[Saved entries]
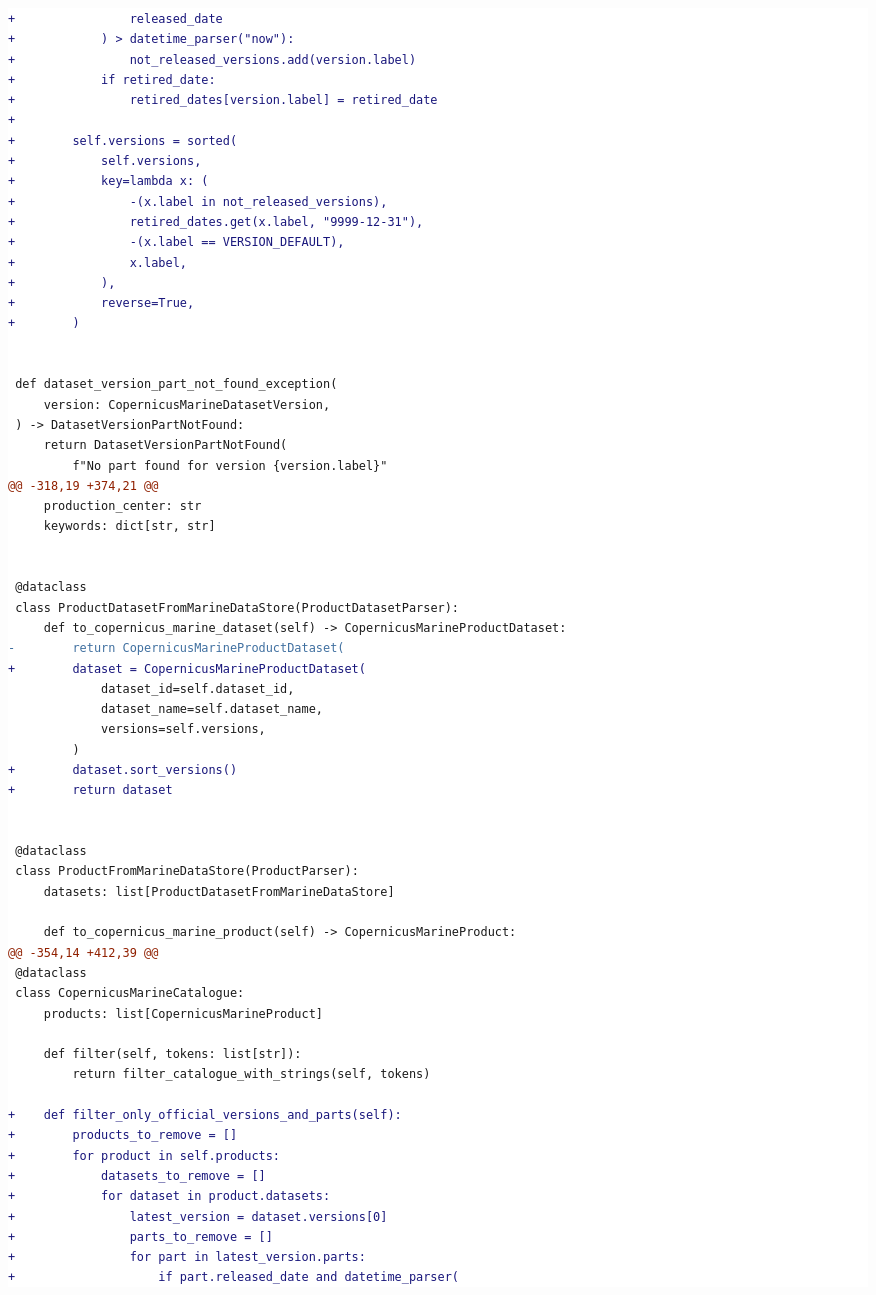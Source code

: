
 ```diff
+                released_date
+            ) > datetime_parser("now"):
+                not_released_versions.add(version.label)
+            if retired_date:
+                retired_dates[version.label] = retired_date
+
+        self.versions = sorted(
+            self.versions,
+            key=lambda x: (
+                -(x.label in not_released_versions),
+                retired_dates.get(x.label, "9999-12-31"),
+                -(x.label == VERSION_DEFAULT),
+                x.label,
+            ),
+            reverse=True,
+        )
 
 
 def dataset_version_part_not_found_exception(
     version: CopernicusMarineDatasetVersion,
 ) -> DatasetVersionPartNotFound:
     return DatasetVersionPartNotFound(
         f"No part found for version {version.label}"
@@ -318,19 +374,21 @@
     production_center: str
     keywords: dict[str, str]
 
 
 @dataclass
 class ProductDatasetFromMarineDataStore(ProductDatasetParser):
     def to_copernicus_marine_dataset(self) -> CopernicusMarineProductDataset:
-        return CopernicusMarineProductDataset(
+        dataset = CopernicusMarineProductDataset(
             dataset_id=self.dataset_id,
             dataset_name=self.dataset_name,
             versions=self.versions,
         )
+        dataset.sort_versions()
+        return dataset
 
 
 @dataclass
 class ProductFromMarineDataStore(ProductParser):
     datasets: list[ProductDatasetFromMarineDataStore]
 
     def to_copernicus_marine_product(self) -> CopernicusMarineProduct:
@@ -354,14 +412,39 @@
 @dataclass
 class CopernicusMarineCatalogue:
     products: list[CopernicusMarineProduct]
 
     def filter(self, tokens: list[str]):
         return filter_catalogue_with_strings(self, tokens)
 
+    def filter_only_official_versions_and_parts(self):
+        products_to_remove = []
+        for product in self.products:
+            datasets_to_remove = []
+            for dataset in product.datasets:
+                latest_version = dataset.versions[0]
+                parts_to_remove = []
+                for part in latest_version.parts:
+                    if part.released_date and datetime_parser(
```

[Exercise brief]
Look through the records for the word "ProductDatasetFromMarineDataStore". Every line that has it should be copied.

[Answer to the problem]
 class ProductDatasetFromMarineDataStore(ProductDatasetParser):
     datasets: list[ProductDatasetFromMarineDataStore]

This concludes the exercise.